One night, Sonic becomes upset over his loneliness when playing baseball by himself, and runs at supersonic speed as a result, inadvertantly triggering an electromagnetic pulse that knocks out power across the Pacific Northwest. Roboticist and scientific genius Doctor Robotnik is enlisted by the United States Department of Defense to uncover the source of the outage. Robotnik discovers and tracks Sonic, who hides in the Wachowskis’ shed. Tom discovers Sonic and accidentally shoots him with a tranquilizer, causing him to send his bag of rings through a portal to San Francisco. Tom reluctantly agrees to help Sonic before Robotnik arrives at the Wachowskis’ house and the two flee. As the pair evade Robotnik, who labels Tom a domestic terrorist, they slowly bond, with Tom learning about Sonic’s desire for a real friend.
Robotnik comes across one of Sonic’s quills, discovering the power in it has the potential to fuel his robots, and becomes obsessed with capturing Sonic. As he tracks them down, Tom discusses his plans to leave Green Hills, which Sonic disapproves of. Shortly after defeating a robot sent by Robotnik, an explosion injures Sonic. Arriving at San Francisco, Tom brings him to Maddie, who revives him. While Tom explains about their situation to Maddie, Sonic receives a new pair of sneakers from Maddie’s niece. The group soon head to the roof of the Transamerica Pyramid, where Sonic’s bag of rings landed, and recover them. Robotnik arrives in a hovercraft and attacks them, forcing Sonic to use a ring to send Tom and Maddie back to Green Hills.

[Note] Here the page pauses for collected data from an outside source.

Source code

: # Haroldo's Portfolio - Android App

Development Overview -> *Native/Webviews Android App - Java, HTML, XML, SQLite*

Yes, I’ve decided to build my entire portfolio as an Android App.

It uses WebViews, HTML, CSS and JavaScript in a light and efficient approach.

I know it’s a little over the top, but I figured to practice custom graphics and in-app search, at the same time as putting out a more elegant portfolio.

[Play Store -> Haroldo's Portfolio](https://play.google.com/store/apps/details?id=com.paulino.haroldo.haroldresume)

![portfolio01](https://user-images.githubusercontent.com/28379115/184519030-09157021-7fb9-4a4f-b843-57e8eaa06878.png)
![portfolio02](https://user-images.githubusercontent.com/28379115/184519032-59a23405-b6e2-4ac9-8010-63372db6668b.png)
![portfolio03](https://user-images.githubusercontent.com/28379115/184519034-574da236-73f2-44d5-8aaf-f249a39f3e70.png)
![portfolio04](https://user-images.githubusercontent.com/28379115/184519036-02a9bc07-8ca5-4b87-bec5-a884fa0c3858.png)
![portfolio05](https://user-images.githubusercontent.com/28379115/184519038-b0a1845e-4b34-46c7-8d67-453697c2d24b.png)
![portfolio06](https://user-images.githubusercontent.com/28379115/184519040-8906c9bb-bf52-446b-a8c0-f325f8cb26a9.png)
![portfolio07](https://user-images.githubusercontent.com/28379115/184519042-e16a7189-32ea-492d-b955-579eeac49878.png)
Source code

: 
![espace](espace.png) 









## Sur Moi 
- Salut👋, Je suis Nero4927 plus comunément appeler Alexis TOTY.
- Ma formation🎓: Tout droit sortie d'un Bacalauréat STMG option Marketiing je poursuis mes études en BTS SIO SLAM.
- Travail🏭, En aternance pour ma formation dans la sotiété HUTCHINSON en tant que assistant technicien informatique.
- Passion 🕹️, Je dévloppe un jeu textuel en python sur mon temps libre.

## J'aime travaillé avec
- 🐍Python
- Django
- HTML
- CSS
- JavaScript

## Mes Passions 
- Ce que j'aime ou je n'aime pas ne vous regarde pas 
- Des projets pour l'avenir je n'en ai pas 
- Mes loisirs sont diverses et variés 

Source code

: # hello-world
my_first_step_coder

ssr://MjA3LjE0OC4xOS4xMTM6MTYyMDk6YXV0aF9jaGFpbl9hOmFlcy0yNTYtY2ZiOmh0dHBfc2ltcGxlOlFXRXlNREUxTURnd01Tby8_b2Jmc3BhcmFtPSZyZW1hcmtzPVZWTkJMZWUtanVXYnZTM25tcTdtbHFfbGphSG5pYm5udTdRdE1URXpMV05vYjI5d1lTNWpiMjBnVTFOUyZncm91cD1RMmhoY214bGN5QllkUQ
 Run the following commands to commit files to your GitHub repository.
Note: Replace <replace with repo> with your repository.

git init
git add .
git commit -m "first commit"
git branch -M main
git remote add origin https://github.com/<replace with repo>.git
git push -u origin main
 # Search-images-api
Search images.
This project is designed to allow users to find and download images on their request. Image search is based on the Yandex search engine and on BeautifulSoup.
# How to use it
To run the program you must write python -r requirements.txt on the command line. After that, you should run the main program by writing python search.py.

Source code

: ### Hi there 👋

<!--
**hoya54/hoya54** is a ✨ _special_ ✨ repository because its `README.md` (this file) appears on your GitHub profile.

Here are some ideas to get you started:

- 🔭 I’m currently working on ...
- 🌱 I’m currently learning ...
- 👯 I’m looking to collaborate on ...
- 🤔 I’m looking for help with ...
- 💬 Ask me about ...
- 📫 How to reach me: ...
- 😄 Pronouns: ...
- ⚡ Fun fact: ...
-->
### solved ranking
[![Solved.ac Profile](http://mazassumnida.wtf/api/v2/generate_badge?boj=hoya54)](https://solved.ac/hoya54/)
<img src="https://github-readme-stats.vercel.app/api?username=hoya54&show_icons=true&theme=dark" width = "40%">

Sonic flees from Robotnik, who uses the power of Sonic’s quill to match his speed. The two engage in a chase across the world, ultimately returning to Green Hills. Robotnik incapacitates Sonic, but Tom intervenes, allowing Sonic to regain his strength and reclaim his lost energy. Overcoming Robotnik, Sonic defeats him by sending him to another planet. Following the incident, Tom and Maddie decide to stay in Green Hills and let Sonic live with them. The US government erases all evidence of the events, including records of Robotnik’s existence. Meanwhile, Robotnik, still in possession of Sonic’s quill and having lost his sanity, begins plotting his revenge. On Earth, Tails, a twin-tailed fox from Sonic’s world, emerges from a ring portal in search of Sonic.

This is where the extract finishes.